Tribunal reprimands practitioner for breaches of Voluntary Assisted Dying legislation

by | Oct 9, 2023 | Health Blog

The Victorian Civil and Administrative Tribunal (VCAT) has reprimanded and fined a general practitioner who failed to ensure that a patient’s declaration regarding access to assisted dying (VAD) complied with the Voluntary Assisted Dying Act 2017 (Vic) (the Act).

Legislative Context

VAD legislation has been enacted in all Australian States[1] and has been prefaced on stringent preconditions related to eligibility and access.

Pursuant to section 35 of the Act, a patient who is ordinarily a resident in Victoria may make a written declaration requesting access to voluntary assisted dying if they are assessed as eligible. The written declaration must, amongst other things, be signed by the patient in the presence of 2 witnesses and the co-ordinating medical practitioner.

Background

In or around February 2020, a patient consulted Dr Carr seeking access to VAD. The patient elected to make a written declaration requesting access to VAD, which was completed in the presence of Dr Carr and 2 witnesses on 6 February 2020. Due to oversight and distraction, the patient failed to sign the written declaration.

After being notified that the written declaration had omitted the patient’s signature, the VAD Review Board contacted Dr Carr and requested that he arrange for the patient to sign the written declaration.

The patient subsequently reattended on Dr Carr on 11 February 2020 and signed the written declaration without the 2 witnesses present.
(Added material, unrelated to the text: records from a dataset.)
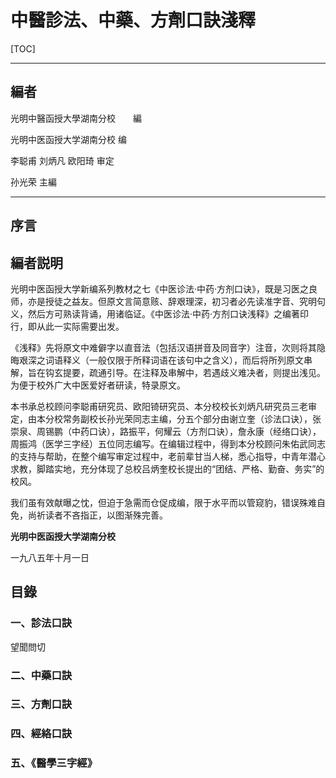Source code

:# 中醫診法、中藥、方劑口訣淺釋

[TOC]

---

## 編者

光明中醫函授大學湖南分校　　編

光明中医函授大学湖南分校  编

李聪甫  刘炳凡  欧阳琦  审定 

孙光荣  主編

---

## 序言



## 編者説明

光明中医函授大学新编系列教材之七《中医诊法·中药·方剂口诀》，既是习医之良师，亦是授徒之益友。但原文言简意赅、辞艰理深，初习者必先读准字音、究明句义，然后方可熟读背诵，用诸临证。《中医诊法·中药·方剂口诀浅释》之编著印行，即从此一实际需要出发。

《浅释》先将原文中难僻字以直音法（包括汉语拼音及同音字）注音，次则将其隐晦艰深之词语释义（一般仅限于所释词语在该句中之含义），而后将所列原文串解，旨在钩玄提要，疏通引导。在注释及串解中，若遇歧义难决者，则提出浅见。为便于校外广大中医爱好者研读，特录原文。

本书承总校顾问李聪甫研究员、欧阳锜研究员、本分校校长刘炳凡研究员三老审定，由本分校常务副校长孙光荣同志主编，分五个部分由谢立奎（诊法口诀），张崇泉、周锡鹏（中药口诀），路振平，何耀云（方剂口诀），詹永康（经络口诀），周振鸿（医学三字经）五位同志编写。在编辑过程中，得到本分校顾问朱佑武同志的支持与帮助，在整个编写审定过程中，老前辈甘当人梯，悉心指导，中青年潜心求教，脚踏实地，充分体现了总校吕炳奎校长提出的“团结、严格、勤奋、务实”的校风。

我们虽有效献曝之忱，但迫于急需而仓促成编，限于水平而以管窥豹，错误殊难自免，尚祈读者不吝指正，以图渐殊完善。

**光明中医函授大学湖南分校**

一九八五年十月一日

## 目錄

### 一、診法口訣

望聞問切

### 二、中藥口訣

### 三、方劑口訣

### 四、經絡口訣

### 五、《醫學三字經》



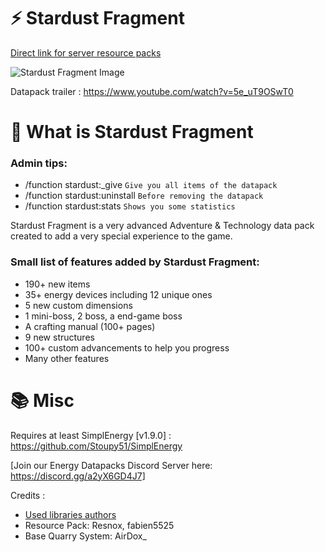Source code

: 
# ⚡ Stardust Fragment

[Direct link for server resource packs](https://github.com/Stoupy51/StardustFragment/blob/main/resource%20pack.zip)

![Stardust Fragment Image](https://github.com/Stoupy51/StardustFragment/blob/main/public/minia.png)

Datapack trailer :
https://www.youtube.com/watch?v=5e_uT9OSwT0


# 📖 What is Stardust Fragment
### Admin tips:
- /function stardust:_give		`Give you all items of the datapack`
- /function stardust:uninstall	`Before removing the datapack`
- /function stardust:stats		`Shows you some statistics`

Stardust Fragment is a very advanced Adventure & Technology data pack created to add a very special experience to the game.

### Small list of features added by Stardust Fragment:
- 190+ new items
- 35+ energy devices including 12 unique ones
- 5 new custom dimensions
- 1 mini-boss, 2 boss, a end-game boss
- A crafting manual (100+ pages)
- 9 new structures
- 100+ custom advancements to help you progress
- Many other features


# 📚 Misc

Requires at least SimplEnergy [v1.9.0] : https://github.com/Stoupy51/SimplEnergy

[Join our Energy Datapacks Discord Server here: https://discord.gg/a2yX6GD4J7]

Credits :
- [Used libraries authors](https://github.com/Stoupy51/Energy-Datapack-Template#-librairiesmodules-used-conventions-guideline-tips-followed)
- Resource Pack: Resnox, fabien5525
- Base Quarry System: AirDox_

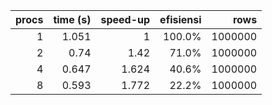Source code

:  | procs | time (s) | speed-up | efisiensi | rows |
 |------:|---------:|---------:|----------:|-----:|
 | 1 | 1.051 | 1 | 100.0% | 1000000 |
 | 2 | 0.74 | 1.42 | 71.0% | 1000000 |
 | 4 | 0.647 | 1.624 | 40.6% | 1000000 |
 | 8 | 0.593 | 1.772 | 22.2% | 1000000 |
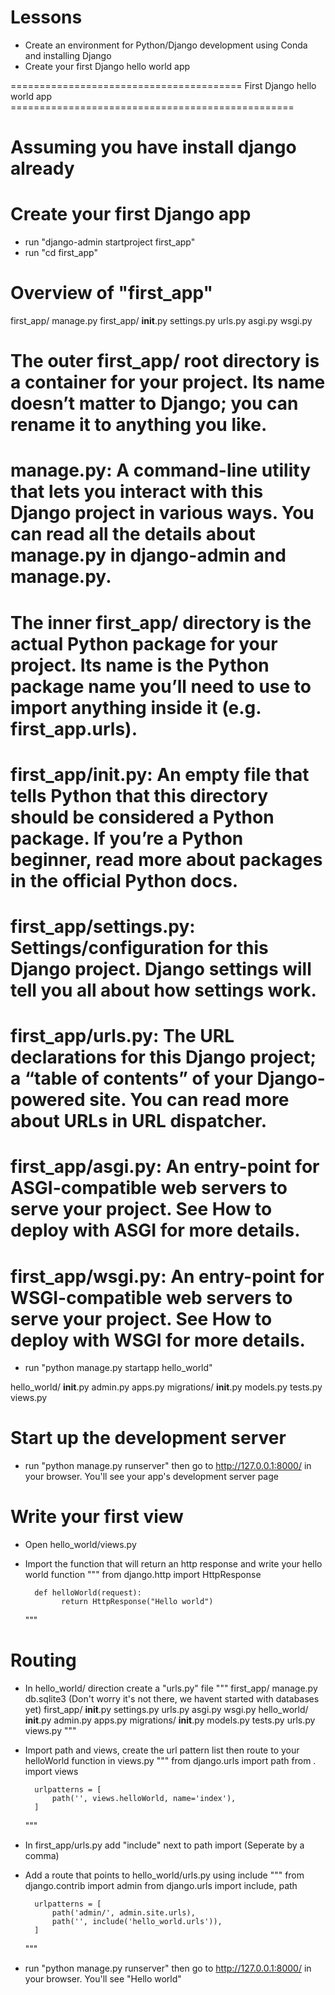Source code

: # Lessons

- Create an environment for Python/Django development using Conda and installing Django
- Create your first Django hello world app

======================================== First Django hello world app =================================================

# Assuming you have install django already

# Create your first Django app

- run "django-admin startproject first_app"
- run "cd first_app"

# Overview of "first_app"

first_app/
	manage.py
	first_app/
		**init**.py
		settings.py
		urls.py
		asgi.py
		wsgi.py

# The outer first_app/ root directory is a container for your project. Its name doesn’t matter to Django; you can rename it to anything you like.

# manage.py: A command-line utility that lets you interact with this Django project in various ways. You can read all the details about manage.py in django-admin and manage.py.

# The inner first_app/ directory is the actual Python package for your project. Its name is the Python package name you’ll need to use to import anything inside it (e.g. first_app.urls).

# first_app/**init**.py: An empty file that tells Python that this directory should be considered a Python package. If you’re a Python beginner, read more about packages in the official Python docs.

# first_app/settings.py: Settings/configuration for this Django project. Django settings will tell you all about how settings work.

# first_app/urls.py: The URL declarations for this Django project; a “table of contents” of your Django-powered site. You can read more about URLs in URL dispatcher.

# first_app/asgi.py: An entry-point for ASGI-compatible web servers to serve your project. See How to deploy with ASGI for more details.

# first_app/wsgi.py: An entry-point for WSGI-compatible web servers to serve your project. See How to deploy with WSGI for more details.

- run "python manage.py startapp hello_world"

hello_world/
	**init**.py
	admin.py
	apps.py
	migrations/
		**init**.py
	models.py
	tests.py
	views.py

# Start up the development server

- run "python manage.py runserver" then go to http://127.0.0.1:8000/ in your browser. You'll see your app's development server page

# Write your first view

- Open hello_world/views.py
- Import the function that will return an http response and write your hello world function
	"""
		from django.http import HttpResponse


		def helloWorld(request):
			  return HttpResponse("Hello world")
  	"""

# Routing

- In hello_world/ direction create a "urls.py" file
  	"""
		first_app/
	 	manage.py
  		db.sqlite3 (Don't worry it's not there, we havent started with databases yet)
			first_app/
				**init**.py
				settings.py
				urls.py
				asgi.py
				wsgi.py
		  	hello_world/
				**init**.py
				admin.py
				apps.py
				migrations/
					**init**.py
				models.py
				tests.py
				urls.py
				views.py
	"""

- Import path and views, create the url pattern list then route to your helloWorld function in views.py
  	"""
		from django.urls import path
	  	from . import views

	  	urlpatterns = [
  			path('', views.helloWorld, name='index'),
	  	]
	"""

- In first_app/urls.py add "include" next to path import (Seperate by a comma)
- Add a route that points to hello_world/urls.py using include
	"""
		from django.contrib import admin
		from django.urls import include, path

  		urlpatterns = [
  			path('admin/', admin.site.urls),
  			path('', include('hello_world.urls')),
  		]
	"""

- run "python manage.py runserver" then go to http://127.0.0.1:8000/ in your browser. You'll see "Hello world"

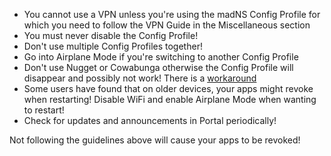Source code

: - You cannot use a VPN unless you're using the madNS Config Profile for which you need to follow the VPN Guide in the Miscellaneous section
- You must never disable the Config Profile!
- Don't use multiple Config Profiles together!
- Go into Airplane Mode if you're switching to another Config Profile
- Don't use Nugget or Cowabunga otherwise the Config Profile will disappear and possibly not work! There is a [workaround](#using-nugget-or-cowabunga)
- Some users have found that on older devices, your apps might revoke when restarting! Disable WiFi and enable Airplane Mode when wanting to restart!
- Check for updates and announcements in Portal periodically!

Not following the guidelines above will cause your apps to be revoked!

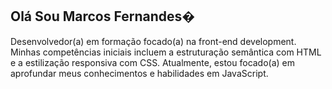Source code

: ## Olá Sou Marcos Fernandes�

Desenvolvedor(a) em formação focado(a) na front-end development. Minhas competências iniciais incluem a estruturação semântica com HTML e a estilização responsiva com CSS. Atualmente, estou focado(a) em aprofundar meus conhecimentos e habilidades em JavaScript.
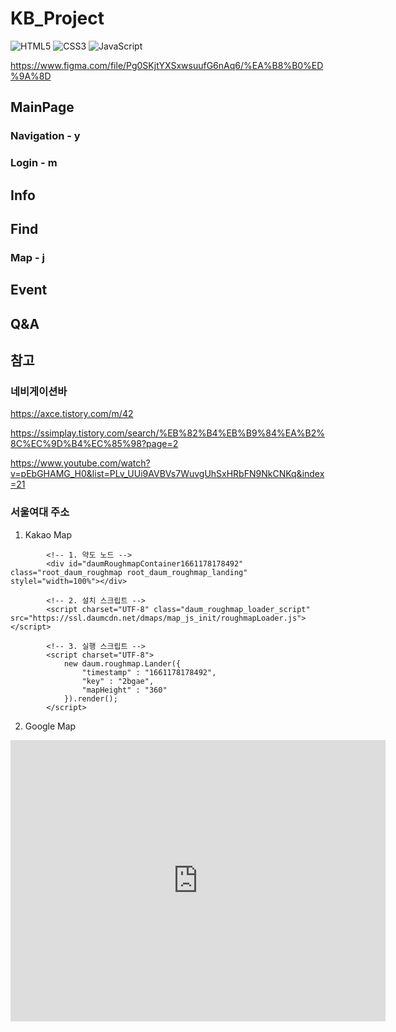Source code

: # KB_Project

![HTML5](https://img.shields.io/badge/HTML5-E34F26.svg?$style=for-the-badge&logo=HTML5&logoColor=white)
![CSS3](https://img.shields.io/badge/CSS3-1572B6.svg?$style=for-the-badge&logo=CSS3&logoColor=white)
![JavaScript](https://img.shields.io/badge/JavaScript-F7DF1E.svg?$style=for-the-badge&logo=JavaScript&logoColor=white)

https://www.figma.com/file/Pg0SKjtYXSxwsuufG6nAq6/%EA%B8%B0%ED%9A%8D 

## MainPage
### Navigation - y
### Login - m

## Info
## Find
### Map - j

## Event
## Q&A

## 참고
### 네비게이션바
https://axce.tistory.com/m/42 

https://ssimplay.tistory.com/search/%EB%82%B4%EB%B9%84%EA%B2%8C%EC%9D%B4%EC%85%98?page=2

https://www.youtube.com/watch?v=pEbGHAMG_H0&list=PLv_UUi9AVBVs7WuvgUhSxHRbFN9NkCNKq&index=21 

### 서울여대 주소
1. Kakao Map
<!--
            * 카카오맵 - 약도서비스
            * 한 페이지 내에 약도를 2개 이상 넣을 경우에는
            * 약도의 수 만큼 소스를 새로 생성, 삽입해야 합니다.
            -->
            <!-- 1. 약도 노드 -->
            <div id="daumRoughmapContainer1661178178492" class="root_daum_roughmap root_daum_roughmap_landing" stylel="width=100%"></div>

            <!-- 2. 설치 스크립트 -->
            <script charset="UTF-8" class="daum_roughmap_loader_script" src="https://ssl.daumcdn.net/dmaps/map_js_init/roughmapLoader.js"></script>

            <!-- 3. 실행 스크립트 -->
            <script charset="UTF-8">
                new daum.roughmap.Lander({
                    "timestamp" : "1661178178492",
                    "key" : "2bgae",
                    "mapHeight" : "360"
                }).render();
            </script>

2. Google Map
<iframe src="https://www.google.com/maps/embed?pb=!1m18!1m12!1m3!1d3159.896732930069!2d127.0882627509051!3d37.62811682825756!2m3!1f0!2f0!3f0!3m2!1i1024!2i768!4f13.1!3m3!1m2!1s0x357cb9870d108e45%3A0x14cb14d89b7450a7!2z7ISc7Jq47Jes7J6Q64yA7ZWZ6rWQ!5e0!3m2!1sko!2skr!4v1661179229595!5m2!1sko!2skr" 
width="600" height="450" style="border:0;" allowfullscreen="" loading="lazy" referrerpolicy="no-referrer-when-downgrade">
</iframe>
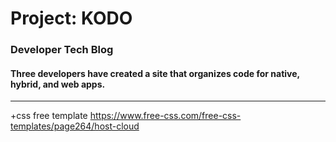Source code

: # Project: KODO
### Developer Tech Blog
#### Three developers have created a site that organizes code for native, hybrid, and web apps.
-----------

+css free template
  https://www.free-css.com/free-css-templates/page264/host-cloud
  

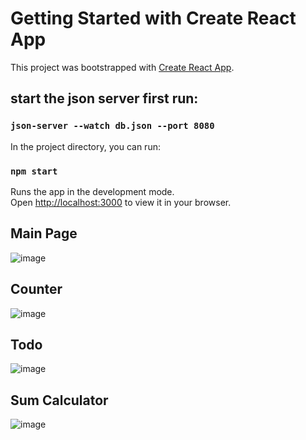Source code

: # Getting Started with Create React App

This project was bootstrapped with [Create React App](https://github.com/facebook/create-react-app).
## start the json server first run: 
### `json-server --watch db.json --port 8080`
In the project directory, you can run:
### `npm start`
Runs the app in the development mode.\
Open [http://localhost:3000](http://localhost:3000) to view it in your browser.
## Main Page
![image](https://github.com/mvaibhav131/react-redux_sum_todo_counter/assets/98808183/2ecf282c-13a7-4577-b20d-9787031202f3)
## Counter
![image](https://github.com/mvaibhav131/react-redux_sum_todo_counter/assets/98808183/c732e254-1696-4591-b1f5-18710630be20)
## Todo
![image](https://github.com/mvaibhav131/react-redux_sum_todo_counter/assets/98808183/a12a5a20-4fef-4667-a7b2-de12e2ad141a)
## Sum Calculator
![image](https://github.com/mvaibhav131/react-redux_sum_todo_counter/assets/98808183/6daa05dd-fe40-45d2-90e3-6843f7ef41c3)
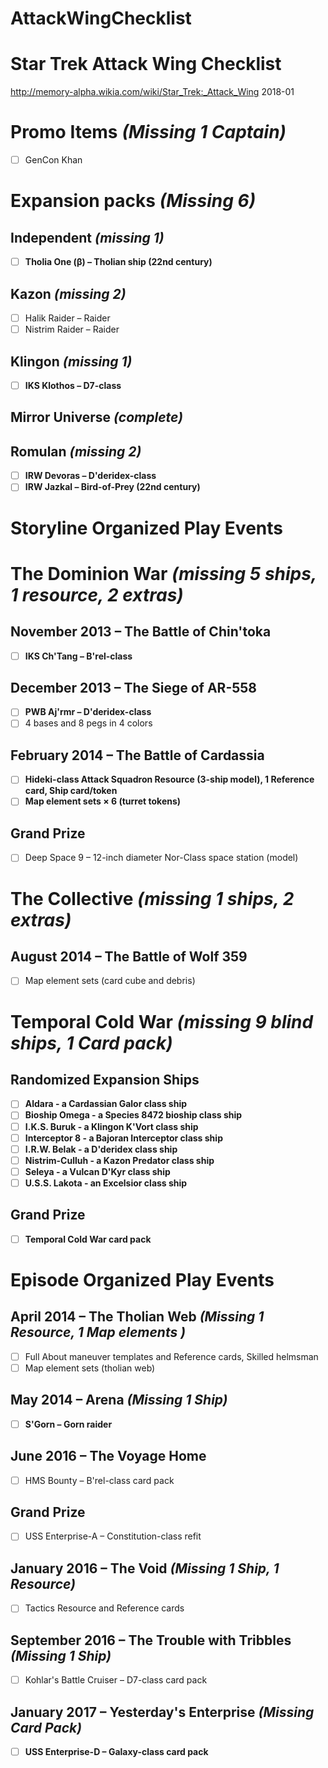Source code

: # AttackWingChecklist

# Star Trek Attack Wing Checklist
http://memory-alpha.wikia.com/wiki/Star_Trek:_Attack_Wing
2018-01

# Promo Items *(Missing 1 Captain)*
- [ ] GenCon Khan

# Expansion packs *(Missing 6)*

## Independent *(missing 1)*
- [ ] **Tholia One (β) – Tholian ship (22nd century)**

## Kazon *(missing 2)*
- [ ] Halik Raider – Raider
- [ ] Nistrim Raider – Raider

## Klingon *(missing 1)*
- [ ] **IKS Klothos – D7-class**

## Mirror Universe *(complete)*

## Romulan *(missing 2)*
- [ ] **IRW Devoras – D'deridex-class**
- [ ] **IRW Jazkal – Bird-of-Prey (22nd century)**

# Storyline Organized Play Events


# The Dominion War *(missing 5 ships, 1 resource, 2 extras)*

## November 2013 – The Battle of Chin'toka
- [ ] **IKS Ch'Tang – B'rel-class**

## December 2013 – The Siege of AR-558
- [ ] **PWB Aj'rmr – D'deridex-class**
- [ ] 4 bases and 8 pegs in 4 colors

## February 2014 – The Battle of Cardassia
- [ ] **Hideki-class Attack Squadron Resource (3-ship model), 1 Reference card, Ship card/token**
- [ ] **Map element sets × 6 (turret tokens)**

## Grand Prize
- [ ] Deep Space 9 – 12-inch diameter Nor-Class space station (model)

# The Collective *(missing 1 ships, 2 extras)*

## August 2014 – The Battle of Wolf 359
- [ ] Map element sets (card cube and debris)

# Temporal Cold War *(missing 9 blind ships, 1 Card pack)*

## Randomized Expansion Ships
- [ ] **Aldara - a Cardassian Galor class ship**
- [ ] **Bioship Omega - a Species 8472 bioship class ship**
- [ ] **I.K.S. Buruk - a Klingon K'Vort class ship**
- [ ] **Interceptor 8 - a Bajoran Interceptor class ship**
- [ ] **I.R.W. Belak - a D'deridex class ship**
- [ ] **Nistrim-Culluh - a Kazon Predator class ship**
- [ ] **Seleya - a Vulcan D'Kyr class ship**
- [ ] **U.S.S. Lakota - an Excelsior class ship**

## Grand Prize
- [ ] **Temporal Cold War card pack**

# Episode Organized Play Events

## April 2014 – The Tholian Web *(Missing 1 Resource, 1 Map elements )*
- [ ] Full About maneuver templates and Reference cards, Skilled helmsman
- [ ] Map element sets (tholian web)

## May 2014 – Arena *(Missing 1 Ship)*
- [ ] **S'Gorn – Gorn raider**

## June 2016 – The Voyage Home
- [ ] HMS Bounty – B'rel-class card pack

## Grand Prize
- [ ] USS Enterprise-A – Constitution-class refit

## January 2016 – The Void  *(Missing 1 Ship, 1 Resource)*
- [ ] Tactics Resource and Reference cards

## September 2016 – The Trouble with Tribbles *(Missing 1 Ship)*
- [ ] Kohlar's Battle Cruiser – D7-class card pack

## January 2017 – Yesterday's Enterprise *(Missing Card Pack)*
- [ ] **USS Enterprise-D – Galaxy-class card pack**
The patient backdated their signature to 6 February 2020, and the VAD forms were subsequently resubmitted and approved. The patient brought about their own death on 1 April 2020.

The VAD Review Board subsequently conducted a review and identified that the requirements of the Act had not been complied with as the signing of the patient’s declaration had not occurred in the presence of the 2 witnesses and Dr Carr on 6 February 2020. As such, Dr Carr had falsely declared that the requirements of the Act had been complied with. The VAD Review Board referred Dr Carr to the Medical Board of Australia (the Board).

Dr Carr accepted full responsibility for the breaches of the Act and admitted that his conduct constituted professional misconduct. The Board and Dr Carr proposed a reprimand and fine of $12,000.00.

Outcome

The VCAT agreed with the characterisation of the conduct as professional misconduct and the proposed determination put forth by the parties.

We observe that there was no suggestion that the patient was ineligible for VAD or that she had acted under coercion. The VCAT commented that if there had been any such suggestion then Dr Carr’s conduct would have been viewed as much more serious.

The VCAT made the following comments in respect of why strict compliance with the Act was required:

  • The Act was drafted to find a proper balance between respecting the rights of persons who wish to have control over their death and ensuring that a patient has a full understanding of the process and consents to the process without coercion.
  • Accordingly, the Act imposes strict rules regarding the eligibility and process of VAD, and compliance with these requirements is vital to protect the rights of the patient and public confidence in the VAD process.
  • Practitioners are gatekeepers to the VAD process and have an obligation to ensure that the processes are carried out to the letter, and as such, the completion of VAD documentation carries the highest level of professional responsibility.
  • VAD documentation has both an important legal aspect and a medical one. The practitioner has a solemn responsibility to ensure that the patient is making their request voluntarily and with full understanding of the implications (which Dr Carr accepted was evidenced by the written declaration of the patient).

The VCAT acknowledged that whilst there were several safeguards in the Act, it was the Dr Carr that had the key responsibility to ensure that the Act was complied with, including observing a patient signing the written declaration.

The VCAT accepted the false declaration by Dr Carr was not deliberate, and in the circumstances agreed with the proposed fine of $12,000.00 and reprimand. Further education was deemed unnecessary.

Implications

The Victorian Act has similar requirements to WA’s Act in respect of, amongst other things, eligibility and written declarations by patients.

Accordingly, the case should reinforce to practitioners that VAD documentation (no matter what State you are in) must be completed with full focus to the exclusion of all other distractions given the need for strict compliance with the Act.

For the community, the case also serves as a reassurance that oversight and monitoring of the VAD process is happening in real time, and they can, therefore, have confidence in the process going forward.

To read the decision in Medical Board of Australia v Carr (Review and Regulation) [2023] VCAT 945, click here.

 

[1] Note, the NSW legislation does not come into effect until November 2023.